* Task to complete
Return the lines of the data below in which the string "https" occurs.

* Pictures paired with source code
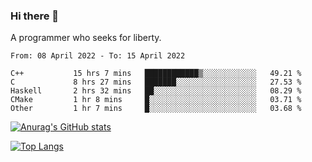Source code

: ### Hi there 👋

<!--
**shejialuo/shejialuo** is a ✨ _special_ ✨ repository because its `README.md` (this file) appears on your GitHub profile.

Here are some ideas to get you started:

- 🔭 I’m currently working on ...
- 🌱 I’m currently learning ...
- 👯 I’m looking to collaborate on ...
- 🤔 I’m looking for help with ...
- 💬 Ask me about ...
- 📫 How to reach me: ...
- 😄 Pronouns: ...
- ⚡ Fun fact: ...
-->

A programmer who seeks for liberty.

<!--START_SECTION:waka-->

```text
From: 08 April 2022 - To: 15 April 2022

C++           15 hrs 7 mins   ████████████▒░░░░░░░░░░░░   49.21 %
C             8 hrs 27 mins   ███████░░░░░░░░░░░░░░░░░░   27.53 %
Haskell       2 hrs 32 mins   ██░░░░░░░░░░░░░░░░░░░░░░░   08.29 %
CMake         1 hr 8 mins     █░░░░░░░░░░░░░░░░░░░░░░░░   03.71 %
Other         1 hr 7 mins     █░░░░░░░░░░░░░░░░░░░░░░░░   03.68 %
```

<!--END_SECTION:waka-->

[![Anurag's GitHub stats](https://github-readme-stats.vercel.app/api?username=shejialuo&show_icons=true&theme=dracula)](https://github.com/anuraghazra/github-readme-stats)

[![Top Langs](https://github-readme-stats.vercel.app/api/top-langs/?username=shejialuo&layout=compact&hide=javascript,html,css,typescript,tex)](https://github.com/anuraghazra/github-readme-stats)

* Answer to this task
[![Anurag's GitHub stats](https://github-readme-stats.vercel.app/api?username=shejialuo&show_icons=true&theme=dracula)](https://github.com/anuraghazra/github-readme-stats)
[![Top Langs](https://github-readme-stats.vercel.app/api/top-langs/?username=shejialuo&layout=compact&hide=javascript,html,css,typescript,tex)](https://github.com/anuraghazra/github-readme-stats)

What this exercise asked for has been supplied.